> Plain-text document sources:
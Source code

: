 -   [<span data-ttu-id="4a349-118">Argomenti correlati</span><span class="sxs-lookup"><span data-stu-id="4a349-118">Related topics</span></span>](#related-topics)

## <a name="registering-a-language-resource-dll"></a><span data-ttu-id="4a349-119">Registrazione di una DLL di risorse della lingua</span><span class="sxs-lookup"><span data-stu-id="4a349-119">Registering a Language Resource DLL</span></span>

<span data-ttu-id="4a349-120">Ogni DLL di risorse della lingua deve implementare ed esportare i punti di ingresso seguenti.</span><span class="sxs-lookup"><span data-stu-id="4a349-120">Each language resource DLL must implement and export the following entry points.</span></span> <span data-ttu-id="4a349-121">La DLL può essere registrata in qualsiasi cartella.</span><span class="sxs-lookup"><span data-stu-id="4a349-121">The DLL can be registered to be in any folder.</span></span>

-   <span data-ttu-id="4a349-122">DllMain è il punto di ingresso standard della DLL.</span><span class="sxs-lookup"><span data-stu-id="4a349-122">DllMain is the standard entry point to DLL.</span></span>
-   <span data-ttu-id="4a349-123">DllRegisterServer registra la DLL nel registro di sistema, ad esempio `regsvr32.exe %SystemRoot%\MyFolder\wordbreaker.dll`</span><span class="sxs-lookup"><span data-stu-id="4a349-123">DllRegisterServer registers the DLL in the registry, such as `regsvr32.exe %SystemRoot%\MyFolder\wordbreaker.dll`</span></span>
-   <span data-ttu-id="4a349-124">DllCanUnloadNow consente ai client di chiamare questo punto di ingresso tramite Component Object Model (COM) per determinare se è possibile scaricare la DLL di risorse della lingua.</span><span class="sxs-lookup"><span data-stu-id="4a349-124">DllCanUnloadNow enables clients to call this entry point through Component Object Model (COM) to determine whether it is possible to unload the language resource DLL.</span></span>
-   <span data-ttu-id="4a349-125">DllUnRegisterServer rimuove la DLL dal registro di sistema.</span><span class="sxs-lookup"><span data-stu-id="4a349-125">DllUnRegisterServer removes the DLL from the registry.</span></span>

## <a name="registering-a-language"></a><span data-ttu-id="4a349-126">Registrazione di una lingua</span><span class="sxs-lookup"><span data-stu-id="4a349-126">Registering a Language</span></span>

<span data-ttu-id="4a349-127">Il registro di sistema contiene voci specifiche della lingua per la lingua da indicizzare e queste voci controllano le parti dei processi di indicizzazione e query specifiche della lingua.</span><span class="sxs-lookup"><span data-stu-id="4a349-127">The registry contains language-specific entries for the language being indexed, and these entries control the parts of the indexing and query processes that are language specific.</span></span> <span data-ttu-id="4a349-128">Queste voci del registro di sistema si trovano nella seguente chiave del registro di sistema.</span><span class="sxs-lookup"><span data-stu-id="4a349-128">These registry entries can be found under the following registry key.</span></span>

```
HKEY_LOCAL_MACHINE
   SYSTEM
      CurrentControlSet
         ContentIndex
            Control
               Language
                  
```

> TASK STATEMENT: In full and without alteration, transcribe the entries above.

> REPLY TO THE TASK:
Source code

: -   [<span data-ttu-id="4a349-118">Argomenti correlati</span><span class="sxs-lookup"><span data-stu-id="4a349-118">Related topics</span></span>](#related-topics)

## <a name="registering-a-language-resource-dll"></a><span data-ttu-id="4a349-119">Registrazione di una DLL di risorse della lingua</span><span class="sxs-lookup"><span data-stu-id="4a349-119">Registering a Language Resource DLL</span></span>

<span data-ttu-id="4a349-120">Ogni DLL di risorse della lingua deve implementare ed esportare i punti di ingresso seguenti.</span><span class="sxs-lookup"><span data-stu-id="4a349-120">Each language resource DLL must implement and export the following entry points.</span></span> <span data-ttu-id="4a349-121">La DLL può essere registrata in qualsiasi cartella.</span><span class="sxs-lookup"><span data-stu-id="4a349-121">The DLL can be registered to be in any folder.</span></span>

-   <span data-ttu-id="4a349-122">DllMain è il punto di ingresso standard della DLL.</span><span class="sxs-lookup"><span data-stu-id="4a349-122">DllMain is the standard entry point to DLL.</span></span>
-   <span data-ttu-id="4a349-123">DllRegisterServer registra la DLL nel registro di sistema, ad esempio `regsvr32.exe %SystemRoot%\MyFolder\wordbreaker.dll`</span><span class="sxs-lookup"><span data-stu-id="4a349-123">DllRegisterServer registers the DLL in the registry, such as `regsvr32.exe %SystemRoot%\MyFolder\wordbreaker.dll`</span></span>
-   <span data-ttu-id="4a349-124">DllCanUnloadNow consente ai client di chiamare questo punto di ingresso tramite Component Object Model (COM) per determinare se è possibile scaricare la DLL di risorse della lingua.</span><span class="sxs-lookup"><span data-stu-id="4a349-124">DllCanUnloadNow enables clients to call this entry point through Component Object Model (COM) to determine whether it is possible to unload the language resource DLL.</span></span>
-   <span data-ttu-id="4a349-125">DllUnRegisterServer rimuove la DLL dal registro di sistema.</span><span class="sxs-lookup"><span data-stu-id="4a349-125">DllUnRegisterServer removes the DLL from the registry.</span></span>

## <a name="registering-a-language"></a><span data-ttu-id="4a349-126">Registrazione di una lingua</span><span class="sxs-lookup"><span data-stu-id="4a349-126">Registering a Language</span></span>

<span data-ttu-id="4a349-127">Il registro di sistema contiene voci specifiche della lingua per la lingua da indicizzare e queste voci controllano le parti dei processi di indicizzazione e query specifiche della lingua.</span><span class="sxs-lookup"><span data-stu-id="4a349-127">The registry contains language-specific entries for the language being indexed, and these entries control the parts of the indexing and query processes that are language specific.</span></span> <span data-ttu-id="4a349-128">Queste voci del registro di sistema si trovano nella seguente chiave del registro di sistema.</span><span class="sxs-lookup"><span data-stu-id="4a349-128">These registry entries can be found under the following registry key.</span></span>

```
HKEY_LOCAL_MACHINE
   SYSTEM
      CurrentControlSet
         ContentIndex
            Control
               Language
                  
```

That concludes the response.